The show’s theme has been labeled as a journey through movie history, much in the same way the 2008 show was structured around the process of making a movie (where Best Cinematography was presented before Best Film Editing to coincide with the order a film is traditionally put together). What that means exactly is only being hinted at, though Cohen told the Hollywood Reporter this week it will involve a “virtual reality set.”

The set foregoes the ceremony’s traditionally decadent and nostalgic stage design almost entirely in favor of a system that lets the appearance of the stage change constantly throughout the evening. Hollywood Reporter paints this as “a trip through Hollywood history with six or seven scenic transitions.”

In an effort to streamline the ceremony, Cohen and Mischer have omitted the slew of movie montages that sometimes feel horrifically out of place (like last year’s salute to horror movies, even though no horror movies were nominated) and have further axed the five-presenter testimonials for the lead-acting categories.

Cutting out the fat may let them be able to add some lean meat back into the show — more interactions with Franco and Hathaway and more chances utilizing the “virtual” set.
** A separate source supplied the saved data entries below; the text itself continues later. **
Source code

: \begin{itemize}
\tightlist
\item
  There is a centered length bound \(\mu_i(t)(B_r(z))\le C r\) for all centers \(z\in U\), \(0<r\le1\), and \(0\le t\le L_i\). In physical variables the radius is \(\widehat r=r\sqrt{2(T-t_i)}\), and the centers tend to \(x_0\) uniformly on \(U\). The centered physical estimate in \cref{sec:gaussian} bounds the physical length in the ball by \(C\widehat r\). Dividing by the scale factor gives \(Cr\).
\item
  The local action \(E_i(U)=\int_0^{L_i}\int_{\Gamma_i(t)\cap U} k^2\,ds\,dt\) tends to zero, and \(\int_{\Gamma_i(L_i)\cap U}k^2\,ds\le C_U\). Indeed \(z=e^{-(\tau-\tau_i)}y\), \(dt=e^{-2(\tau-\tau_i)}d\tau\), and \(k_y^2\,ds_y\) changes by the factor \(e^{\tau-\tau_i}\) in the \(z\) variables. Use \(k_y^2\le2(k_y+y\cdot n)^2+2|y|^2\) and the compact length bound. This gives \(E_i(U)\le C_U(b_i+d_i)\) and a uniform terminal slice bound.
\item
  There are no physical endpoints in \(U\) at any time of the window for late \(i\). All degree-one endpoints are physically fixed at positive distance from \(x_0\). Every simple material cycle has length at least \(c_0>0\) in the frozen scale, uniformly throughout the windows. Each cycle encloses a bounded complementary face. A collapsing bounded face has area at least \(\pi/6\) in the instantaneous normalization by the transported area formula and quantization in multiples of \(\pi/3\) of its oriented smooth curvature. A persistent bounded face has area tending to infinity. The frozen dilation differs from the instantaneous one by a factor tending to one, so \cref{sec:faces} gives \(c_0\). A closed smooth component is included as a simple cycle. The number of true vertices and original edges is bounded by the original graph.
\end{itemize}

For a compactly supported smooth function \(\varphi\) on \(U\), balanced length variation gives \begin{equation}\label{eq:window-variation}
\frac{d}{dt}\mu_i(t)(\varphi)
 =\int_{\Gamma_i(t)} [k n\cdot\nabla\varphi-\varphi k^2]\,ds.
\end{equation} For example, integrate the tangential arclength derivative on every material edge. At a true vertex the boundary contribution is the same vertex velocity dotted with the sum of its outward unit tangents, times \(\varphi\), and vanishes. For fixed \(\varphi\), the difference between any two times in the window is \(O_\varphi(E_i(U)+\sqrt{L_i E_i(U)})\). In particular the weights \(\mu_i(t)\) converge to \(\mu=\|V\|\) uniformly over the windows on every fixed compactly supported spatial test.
Part of the fun of watching the Oscars year after year comes from the fact that it does retain an overall skeleton — it opens with some kind of grand performance and/or a monologue, it ushers out celebrity after celebrity to talk about the industry or present an award, culminating in the lead-acting categories, the directing category and finally, the best picture of the year.

But onto that skeleton each producer and each host can graft his or her own flair, such as host Hugh Jackman’s elaborate opening song-and-dance number for the 2008 show or Billy Crystal getting carted onto the stage in a Hannibal Lecter outfit for the 1991 honors.

Franco and Hathaway, each of whom balance the other in terms of comedy, showmanship and technique, have an opportunity to blow the relatively straitlaced emcee work of last year’s Baldwin and Martin out of the water, while the producers’ new stage concepts could redesign the whole show for years to come.